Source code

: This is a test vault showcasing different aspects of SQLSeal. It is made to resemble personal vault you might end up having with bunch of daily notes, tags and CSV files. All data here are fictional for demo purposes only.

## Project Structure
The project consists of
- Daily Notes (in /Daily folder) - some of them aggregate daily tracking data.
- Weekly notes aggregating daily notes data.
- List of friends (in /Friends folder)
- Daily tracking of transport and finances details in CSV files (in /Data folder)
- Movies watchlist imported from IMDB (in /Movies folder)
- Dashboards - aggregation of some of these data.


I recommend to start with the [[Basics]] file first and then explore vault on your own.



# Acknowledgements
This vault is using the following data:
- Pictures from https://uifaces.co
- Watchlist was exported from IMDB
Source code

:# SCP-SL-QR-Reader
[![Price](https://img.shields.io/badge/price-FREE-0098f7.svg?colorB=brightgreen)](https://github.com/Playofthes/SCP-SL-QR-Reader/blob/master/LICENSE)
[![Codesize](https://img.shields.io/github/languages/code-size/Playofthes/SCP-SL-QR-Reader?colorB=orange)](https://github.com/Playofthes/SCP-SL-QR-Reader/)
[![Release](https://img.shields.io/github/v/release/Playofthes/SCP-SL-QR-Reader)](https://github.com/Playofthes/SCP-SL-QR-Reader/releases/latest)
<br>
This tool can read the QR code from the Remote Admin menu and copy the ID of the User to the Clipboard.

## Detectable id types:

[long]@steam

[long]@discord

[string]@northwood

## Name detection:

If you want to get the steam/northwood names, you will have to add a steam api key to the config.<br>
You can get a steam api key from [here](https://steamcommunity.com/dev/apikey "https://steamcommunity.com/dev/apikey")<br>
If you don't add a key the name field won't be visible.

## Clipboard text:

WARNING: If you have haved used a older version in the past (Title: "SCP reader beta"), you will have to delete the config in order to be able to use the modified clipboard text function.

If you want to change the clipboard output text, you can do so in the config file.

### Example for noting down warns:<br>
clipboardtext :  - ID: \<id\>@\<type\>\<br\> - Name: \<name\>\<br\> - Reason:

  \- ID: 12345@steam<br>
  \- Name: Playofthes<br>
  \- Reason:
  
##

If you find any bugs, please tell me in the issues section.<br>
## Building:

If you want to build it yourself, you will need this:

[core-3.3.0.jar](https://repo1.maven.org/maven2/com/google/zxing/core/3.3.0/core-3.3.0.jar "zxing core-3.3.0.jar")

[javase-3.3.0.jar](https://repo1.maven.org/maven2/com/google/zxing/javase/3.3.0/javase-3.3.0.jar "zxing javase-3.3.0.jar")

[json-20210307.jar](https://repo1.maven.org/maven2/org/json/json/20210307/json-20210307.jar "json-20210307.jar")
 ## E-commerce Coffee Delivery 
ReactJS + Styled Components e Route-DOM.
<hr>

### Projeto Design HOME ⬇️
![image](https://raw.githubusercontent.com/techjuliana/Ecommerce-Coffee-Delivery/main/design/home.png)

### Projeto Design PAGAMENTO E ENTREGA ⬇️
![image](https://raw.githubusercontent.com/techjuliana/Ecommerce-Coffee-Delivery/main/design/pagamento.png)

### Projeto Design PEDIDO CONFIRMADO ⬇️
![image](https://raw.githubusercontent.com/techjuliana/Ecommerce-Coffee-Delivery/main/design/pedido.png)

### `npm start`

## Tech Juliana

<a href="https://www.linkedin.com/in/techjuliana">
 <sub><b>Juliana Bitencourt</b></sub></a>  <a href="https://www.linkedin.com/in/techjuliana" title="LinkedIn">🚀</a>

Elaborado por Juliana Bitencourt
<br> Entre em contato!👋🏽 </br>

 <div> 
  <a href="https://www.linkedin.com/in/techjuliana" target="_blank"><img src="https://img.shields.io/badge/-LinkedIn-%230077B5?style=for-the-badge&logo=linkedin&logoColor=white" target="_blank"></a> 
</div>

========

What to do.
The response should consist of every record, written out exactly as given.

Your response.
Source code

: This is a test vault showcasing different aspects of SQLSeal. It is made to resemble personal vault you might end up having with bunch of daily notes, tags and CSV files. All data here are fictional for demo purposes only.

## Project Structure
The project consists of
- Daily Notes (in /Daily folder) - some of them aggregate daily tracking data.
- Weekly notes aggregating daily notes data.
- List of friends (in /Friends folder)
- Daily tracking of transport and finances details in CSV files (in /Data folder)
- Movies watchlist imported from IMDB (in /Movies folder)
- Dashboards - aggregation of some of these data.


I recommend to start with the [[Basics]] file first and then explore vault on your own.



# Acknowledgements
This vault is using the following data:
- Pictures from https://uifaces.co
- Watchlist was exported from IMDB
Source code

:# SCP-SL-QR-Reader
[![Price](https://img.shields.io/badge/price-FREE-0098f7.svg?colorB=brightgreen)](https://github.com/Playofthes/SCP-SL-QR-Reader/blob/master/LICENSE)
[![Codesize](https://img.shields.io/github/languages/code-size/Playofthes/SCP-SL-QR-Reader?colorB=orange)](https://github.com/Playofthes/SCP-SL-QR-Reader/)
[![Release](https://img.shields.io/github/v/release/Playofthes/SCP-SL-QR-Reader)](https://github.com/Playofthes/SCP-SL-QR-Reader/releases/latest)
<br>
This tool can read the QR code from the Remote Admin menu and copy the ID of the User to the Clipboard.

## Detectable id types:

[long]@steam

[long]@discord

[string]@northwood

## Name detection:

If you want to get the steam/northwood names, you will have to add a steam api key to the config.<br>
You can get a steam api key from [here](https://steamcommunity.com/dev/apikey "https://steamcommunity.com/dev/apikey")<br>
If you don't add a key the name field won't be visible.

## Clipboard text:

WARNING: If you have haved used a older version in the past (Title: "SCP reader beta"), you will have to delete the config in order to be able to use the modified clipboard text function.

If you want to change the clipboard output text, you can do so in the config file.

### Example for noting down warns:<br>
clipboardtext :  - ID: \<id\>@\<type\>\<br\> - Name: \<name\>\<br\> - Reason:

  \- ID: 12345@steam<br>
  \- Name: Playofthes<br>
  \- Reason:
  
##

If you find any bugs, please tell me in the issues section.<br>
## Building:

If you want to build it yourself, you will need this:

[core-3.3.0.jar](https://repo1.maven.org/maven2/com/google/zxing/core/3.3.0/core-3.3.0.jar "zxing core-3.3.0.jar")

[javase-3.3.0.jar](https://repo1.maven.org/maven2/com/google/zxing/javase/3.3.0/javase-3.3.0.jar "zxing javase-3.3.0.jar")

[json-20210307.jar](https://repo1.maven.org/maven2/org/json/json/20210307/json-20210307.jar "json-20210307.jar")
 ## E-commerce Coffee Delivery 
ReactJS + Styled Components e Route-DOM.
<hr>

### Projeto Design HOME ⬇️
![image](https://raw.githubusercontent.com/techjuliana/Ecommerce-Coffee-Delivery/main/design/home.png)

### Projeto Design PAGAMENTO E ENTREGA ⬇️
![image](https://raw.githubusercontent.com/techjuliana/Ecommerce-Coffee-Delivery/main/design/pagamento.png)

### Projeto Design PEDIDO CONFIRMADO ⬇️
![image](https://raw.githubusercontent.com/techjuliana/Ecommerce-Coffee-Delivery/main/design/pedido.png)

### `npm start`

## Tech Juliana

<a href="https://www.linkedin.com/in/techjuliana">
 <sub><b>Juliana Bitencourt</b></sub></a>  <a href="https://www.linkedin.com/in/techjuliana" title="LinkedIn">🚀</a>

Elaborado por Juliana Bitencourt
<br> Entre em contato!👋🏽 </br>

 <div> 
  <a href="https://www.linkedin.com/in/techjuliana" target="_blank"><img src="https://img.shields.io/badge/-LinkedIn-%230077B5?style=for-the-badge&logo=linkedin&logoColor=white" target="_blank"></a> 
</div>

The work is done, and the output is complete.